**EXERCISE DATA**
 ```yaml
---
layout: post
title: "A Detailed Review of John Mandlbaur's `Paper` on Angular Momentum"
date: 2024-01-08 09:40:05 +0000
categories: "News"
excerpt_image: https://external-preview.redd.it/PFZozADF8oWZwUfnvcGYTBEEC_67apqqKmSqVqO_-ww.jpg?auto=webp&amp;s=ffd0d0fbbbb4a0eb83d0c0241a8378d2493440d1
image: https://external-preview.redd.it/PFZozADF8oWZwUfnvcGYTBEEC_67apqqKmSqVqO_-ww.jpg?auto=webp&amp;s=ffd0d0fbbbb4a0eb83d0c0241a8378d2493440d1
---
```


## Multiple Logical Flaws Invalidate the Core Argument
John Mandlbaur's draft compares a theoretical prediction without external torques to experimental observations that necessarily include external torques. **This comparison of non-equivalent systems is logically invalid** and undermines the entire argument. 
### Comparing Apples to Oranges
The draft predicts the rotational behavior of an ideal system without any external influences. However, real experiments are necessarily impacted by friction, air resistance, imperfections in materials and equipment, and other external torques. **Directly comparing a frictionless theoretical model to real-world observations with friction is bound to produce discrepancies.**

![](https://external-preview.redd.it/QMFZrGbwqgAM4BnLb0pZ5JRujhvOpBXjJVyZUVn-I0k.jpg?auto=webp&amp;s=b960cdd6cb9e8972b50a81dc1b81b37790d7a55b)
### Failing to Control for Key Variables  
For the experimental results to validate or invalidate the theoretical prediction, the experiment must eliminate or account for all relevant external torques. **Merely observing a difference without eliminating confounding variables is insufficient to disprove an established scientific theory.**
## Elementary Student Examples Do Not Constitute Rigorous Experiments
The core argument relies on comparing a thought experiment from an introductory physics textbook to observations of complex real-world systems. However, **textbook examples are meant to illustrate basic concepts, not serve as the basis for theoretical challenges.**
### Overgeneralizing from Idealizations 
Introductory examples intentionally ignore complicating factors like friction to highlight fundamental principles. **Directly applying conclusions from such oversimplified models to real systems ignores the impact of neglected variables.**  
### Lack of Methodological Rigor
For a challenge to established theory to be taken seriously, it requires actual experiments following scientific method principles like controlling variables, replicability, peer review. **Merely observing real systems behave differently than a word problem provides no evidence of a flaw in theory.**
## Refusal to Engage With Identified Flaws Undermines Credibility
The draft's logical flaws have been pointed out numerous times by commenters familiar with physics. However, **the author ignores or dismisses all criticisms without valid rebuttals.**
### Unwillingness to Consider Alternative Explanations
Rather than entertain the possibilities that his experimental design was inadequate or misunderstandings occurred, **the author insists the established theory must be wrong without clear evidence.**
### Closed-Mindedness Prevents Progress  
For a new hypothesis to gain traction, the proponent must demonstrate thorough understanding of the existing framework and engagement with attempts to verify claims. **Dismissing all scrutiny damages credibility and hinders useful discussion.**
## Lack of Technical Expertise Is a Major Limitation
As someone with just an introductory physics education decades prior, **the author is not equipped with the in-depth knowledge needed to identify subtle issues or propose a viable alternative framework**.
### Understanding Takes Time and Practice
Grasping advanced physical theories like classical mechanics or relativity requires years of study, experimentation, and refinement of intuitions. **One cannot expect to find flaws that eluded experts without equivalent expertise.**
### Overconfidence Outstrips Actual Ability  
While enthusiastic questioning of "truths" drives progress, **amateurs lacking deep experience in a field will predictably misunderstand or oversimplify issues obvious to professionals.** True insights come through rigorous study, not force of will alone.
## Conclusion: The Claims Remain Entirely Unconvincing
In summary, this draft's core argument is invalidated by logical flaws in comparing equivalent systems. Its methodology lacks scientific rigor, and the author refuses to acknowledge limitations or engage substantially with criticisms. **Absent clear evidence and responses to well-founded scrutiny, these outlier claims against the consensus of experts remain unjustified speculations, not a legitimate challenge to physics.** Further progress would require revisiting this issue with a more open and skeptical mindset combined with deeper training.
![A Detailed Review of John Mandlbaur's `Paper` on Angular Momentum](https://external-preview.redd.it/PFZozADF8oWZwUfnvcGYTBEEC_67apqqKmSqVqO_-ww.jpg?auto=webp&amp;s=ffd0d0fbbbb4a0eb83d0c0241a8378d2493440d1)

**TASK GOAL**
In the material above, find the line containing "John Mandlbaur's draft" and the line containing "### Comparing Apples to Oranges", then write out exactly those two lines and every line between them, and nothing more.

**YOUR RESPONSE**
John Mandlbaur's draft compares a theoretical prediction without external torques to experimental observations that necessarily include external torques. **This comparison of non-equivalent systems is logically invalid** and undermines the entire argument. 
### Comparing Apples to Oranges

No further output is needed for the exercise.